The routine doesn't look too bad...Try it for a while, if you don't get as good gains as you think you should be getting, change it.
Just have a read through some of the articles on WBB and change bits accordingly if you see anything that might make you change your mind.
"I'm gonna die with a dumbell in my hand." - stpatrick44
Age: 18 | Height: 5'10" | Weight: 80kgs (176lbs) | BF%: dunno
BB Bench 1 x 110kgs (242lbs) | Deadlift: 135kgs (300lbs) x 2 | Current Routine: Bodybuilding
I agree, it doesn't look to bad.
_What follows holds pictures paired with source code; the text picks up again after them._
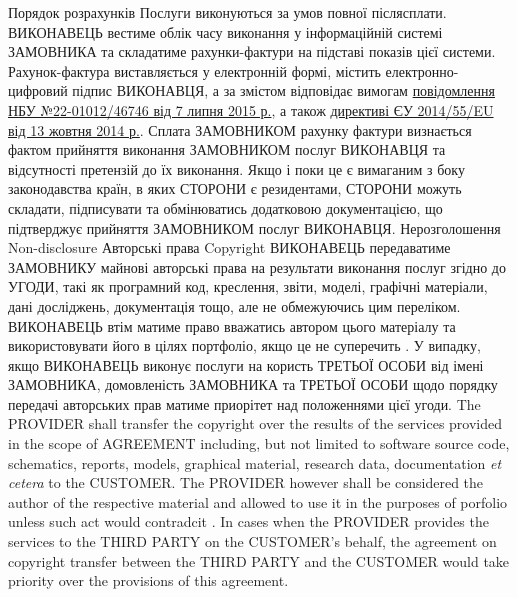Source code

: \begin{Form}
\begin{paracol}{3}
        {}
      \clause %
        {Порядок розрахунків}
        {}
        {}
        {\label{sec:payment}Послуги виконуються за умов повної післясплати. ВИКОНАВЕЦЬ вестиме облік часу виконання у інформаційній системі ЗАМОВНИКА та складатиме рахунки-фактури на підставі показів цієї системи. Рахунок-фактура виставляється у електронній формі, містить електронно-цифровий підпис ВИКОНАВЦЯ, а за змістом відповідає вимогам \href{http://bank.gov.ua/doccatalog/document?id=19208488}{повідомлення НБУ №22-01012/46746 від 7 липня 2015 р.}, а також \href{http://eur-lex.europa.eu/legal-content/EN/TXT/?uri=CELEX:32014L0055}{директиві ЄУ 2014/55/EU від 13 жовтня 2014 р.}. Сплата ЗАМОВНИКОМ рахунку фактури визнається фактом прийняття виконання ЗАМОВНИКОМ послуг ВИКОНАВЦЯ та відсутності претензій до їх виконання. Якщо і поки це є вимаганим з боку законодавства країн, в яких СТОРОНИ є резидентами, СТОРОНИ можуть складати, підписувати та обмінюватись додатковою документацією, що підтверджує прийняття ЗАМОВНИКОМ послуг ВИКОНАВЦЯ.}
        {}
        {}
      \clause
        {Нерозголошення}
        {Non-disclosure}
        {}
        {\label{sec:nda}}
        {}
        {}
      \clause
        {Авторські права}
        {Copyright}
        {}
        {ВИКОНАВЕЦЬ передаватиме ЗАМОВНИКУ майнові авторські права на результати виконання послуг згідно до УГОДИ, такі як програмний код, креслення, звіти, моделі, графічні матеріали, дані досліджень, документація тощо, але не обмежуючись цим переліком. ВИКОНАВЕЦЬ втім матиме право вважатись автором цього матеріалу та використовувати його в цілях портфоліо, якщо це не суперечить . У випадку, якщо ВИКОНАВЕЦЬ виконує послуги на користь ТРЕТЬОЇ ОСОБИ від імені ЗАМОВНИКА, домовленість ЗАМОВНИКА та ТРЕТЬОЇ ОСОБИ щодо порядку передачі авторських прав матиме приорітет над положеннями цієї угоди.}
        {The PROVIDER shall transfer the copyright over the results of the services provided in the scope of AGREEMENT including, but not limited to software source code, schematics, reports, models, graphical material, research data, documentation \emph{et ce\-te\-ra} to the CUSTOMER. The PROVIDER however shall be considered the author of the respective material and allowed to use it in the purposes of porfolio unless such act would contradcit . In cases when the PROVIDER provides the services to the THIRD PARTY on the CUSTOMER's behalf, the agreement on copyright transfer between the THIRD PARTY and the CUSTOMER would take priority over the provisions of this agreement.}
        {}
    \end{paracol}
  \appendix
  
  
  
  \end{Form}

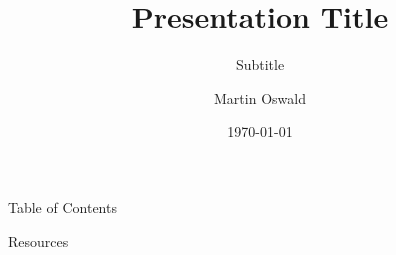 \documentclass[
10pt, 
xcolor=x11names,
aspectratio=169,
notes
]{beamer}
\title{Presentation Title}
\subtitle{Subtitle}
\author{Martin Oswald}
\date{\today}
\begin{document}
\frame[plain]{\titlepage}

\begin{frame}{Table of Contents}
\tableofcontents
\end{frame}




\begin{frame}[allowframebreaks]{Resources}
\printbibliography
\end{frame}

\end{document}
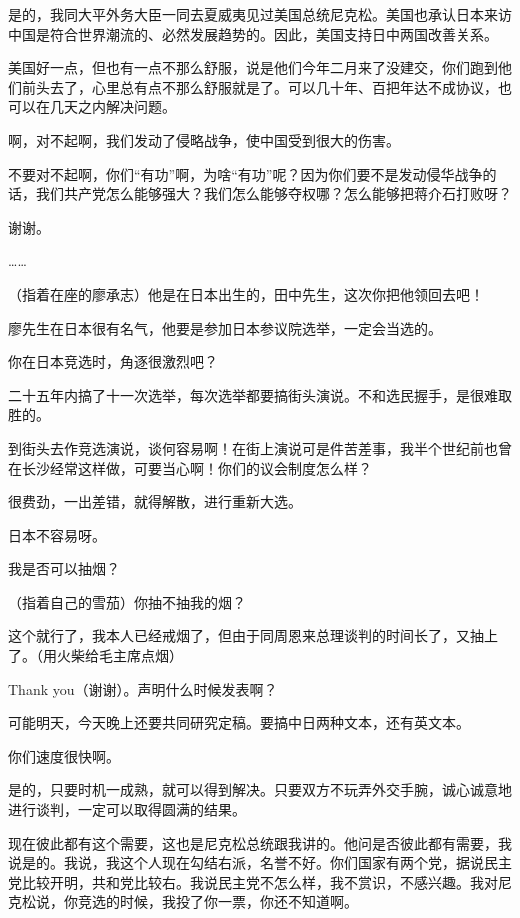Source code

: 是的，我同大平外务大臣一同去夏威夷见过美国总统尼克松。美国也承认日本来访中国是符合世界潮流的、必然发展趋势的。因此，美国支持日中两国改善关系。

美国好一点，但也有一点不那么舒服，说是他们今年二月来了没建交，你们跑到他们前头去了，心里总有点不那么舒服就是了。可以几十年、百把年达不成协议，也可以在几天之内解决问题。

啊，对不起啊，我们发动了侵略战争，使中国受到很大的伤害。

不要对不起啊，你们“有功”啊，为啥“有功”呢？因为你们要不是发动侵华战争的话，我们共产党怎么能够强大？我们怎么能够夺权哪？怎么能够把蒋介石打败呀？

谢谢。

……

（指着在座的廖承志）他是在日本出生的，田中先生，这次你把他领回去吧！

廖先生在日本很有名气，他要是参加日本参议院选举，一定会当选的。

你在日本竞选时，角逐很激烈吧？

二十五年内搞了十一次选举，每次选举都要搞街头演说。不和选民握手，是很难取胜的。

到街头去作竞选演说，谈何容易啊！在街上演说可是件苦差事，我半个世纪前也曾在长沙经常这样做，可要当心啊！你们的议会制度怎么样？

很费劲，一出差错，就得解散，进行重新大选。

日本不容易呀。

我是否可以抽烟？

（指着自己的雪茄）你抽不抽我的烟？

这个就行了，我本人已经戒烟了，但由于同周恩来总理谈判的时间长了，又抽上了。（用火柴给毛主席点烟）

 Thank you（谢谢）。声明什么时候发表啊？

可能明天，今天晚上还要共同研究定稿。要搞中日两种文本，还有英文本。

你们速度很快啊。

是的，只要时机一成熟，就可以得到解决。只要双方不玩弄外交手腕，诚心诚意地进行谈判，一定可以取得圆满的结果。

现在彼此都有这个需要，这也是尼克松总统跟我讲的。他问是否彼此都有需要，我说是的。我说，我这个人现在勾结右派，名誉不好。你们国家有两个党，据说民主党比较开明，共和党比较右。我说民主党不怎么样，我不赏识，不感兴趣。我对尼克松说，你竞选的时候，我投了你一票，你还不知道啊。

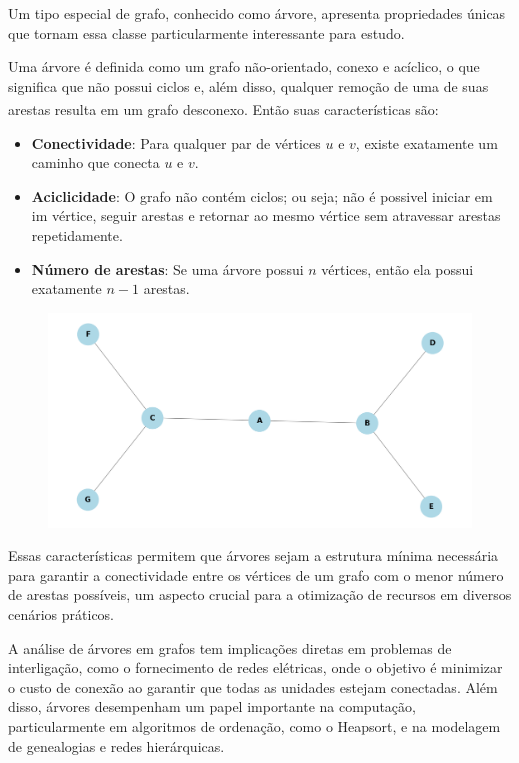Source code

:\documentclass[12pt, a4paper]{scrreprt}
\begin{document}
Um tipo especial de grafo, conhecido como árvore, apresenta propriedades únicas que tornam essa classe particularmente interessante para estudo.

Uma árvore é definida como um grafo não-orientado, conexo e acíclico, o que significa que não possui ciclos e, além disso, qualquer remoção de uma de suas arestas resulta em um grafo desconexo.\textsuperscript{\cite{definicaoarvore}} Então suas características são:

\begin{itemize}
        \item \textbf{Conectividade}: Para qualquer par de vértices \( u \) e \( v \), existe exatamente um caminho que conecta \( u \) e \( v \).
        \item \textbf{Aciclicidade}: O grafo não contém ciclos; ou seja; não é possivel iniciar em im vértice, seguir arestas e retornar ao mesmo vértice sem atravessar arestas repetidamente.
        \item \textbf{Número de arestas}: Se uma árvore possui \( n \) vértices, então ela possui exatamente \( n - 1 \) arestas.
\end{itemize}

\begin{figure}[h]
    \centering
    \includegraphics[width=.65\textwidth]{src/arvore_exemplo.png}
    \label{fig:exemplo de árvore}
\end{figure}

Essas características permitem que árvores sejam a estrutura mínima necessária para garantir a conectividade entre os vértices de um grafo com o menor número de arestas possíveis, um aspecto crucial para a otimização de recursos em diversos cenários práticos.

A análise de árvores em grafos tem implicações diretas em problemas de interligação, como o fornecimento de redes elétricas, onde o objetivo é minimizar o custo de conexão ao garantir que todas as unidades estejam conectadas. Além disso, árvores desempenham um papel importante na computação, particularmente em algoritmos de ordenação, como o Heapsort, e na modelagem de genealogias e redes hierárquicas.
\end{document}
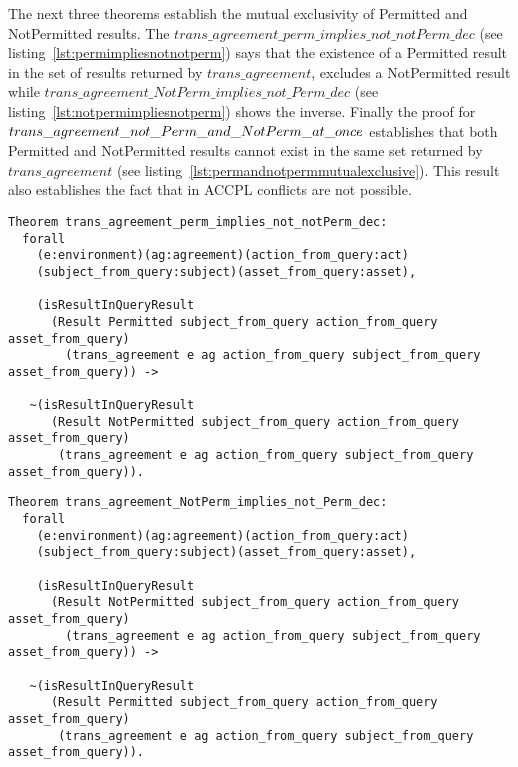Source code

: The next three theorems establish the mutual exclusivity of Permitted and NotPermitted results. The $trans\_agreement\_perm\_implies\_not\_notPerm\_dec$ (see listing~\ref{lst:permimpliesnotnotperm}) says that the existence of a Permitted result in the set of results returned by $trans\_agreement$, excludes a NotPermitted result while  $trans\_agreement\_NotPerm\_implies\_not\_Perm\_dec$ (see listing~\ref{lst:notpermimpliesnotperm}) shows the inverse. Finally the proof for $trans\_agreement\_not\_Perm\_and\_ \newline NotPerm\_at\_once$ establishes that both Permitted and NotPermitted results cannot exist in the same set returned by $trans\_agreement$ (see listing~\ref{lst:permandnotpermmutualexclusive}). This result also establishes the fact that in \ac{ACCPL} conflicts are not possible.


\begin{lstlisting}
Theorem trans_agreement_perm_implies_not_notPerm_dec:
  forall
    (e:environment)(ag:agreement)(action_from_query:act)
    (subject_from_query:subject)(asset_from_query:asset),

    (isResultInQueryResult 
      (Result Permitted subject_from_query action_from_query asset_from_query)
        (trans_agreement e ag action_from_query subject_from_query asset_from_query)) ->

   ~(isResultInQueryResult 
      (Result NotPermitted subject_from_query action_from_query asset_from_query)
       (trans_agreement e ag action_from_query subject_from_query asset_from_query)).
\end{lstlisting}


\begin{lstlisting}
Theorem trans_agreement_NotPerm_implies_not_Perm_dec:
  forall
    (e:environment)(ag:agreement)(action_from_query:act)
    (subject_from_query:subject)(asset_from_query:asset),

    (isResultInQueryResult 
      (Result NotPermitted subject_from_query action_from_query asset_from_query)
        (trans_agreement e ag action_from_query subject_from_query asset_from_query)) ->

   ~(isResultInQueryResult 
      (Result Permitted subject_from_query action_from_query asset_from_query)
       (trans_agreement e ag action_from_query subject_from_query asset_from_query)).
\end{lstlisting}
Try it out, but it might not be the one for you, so try it for a while, see if you getting anything from it. I know that when I am bulking, or trying to put on some mass, BFS (Bigger, Faster, Stronger) works best for me. THis is more of a powerlifting routine, but I dont' do the off day stuff, jsut the lifting, and I have goten great results off of it! Good Luck!
Hmm, 26 sets for shoulders during the week. When you do any chest work, your shoulders are stressed. The same holds true for most back exercises and to a lesser extent for arms. I would go with a WWB routine. I know I've posted on this before, but it bears repeating. Too much work damages the shoulder joint. This is particularly true, since most shoulder damage builds up over time, until one day, WHAM! Most people report not feeling any pain, until that one fateful day. The deltoids are relatively small muscles and overtraining them is easily accomplished. I would cut all your sets in half and train only three days a week. But when you do train, train HARD! Intensity tops duration every time.
routine, looks good, I will agree, shoulders might get overtrained.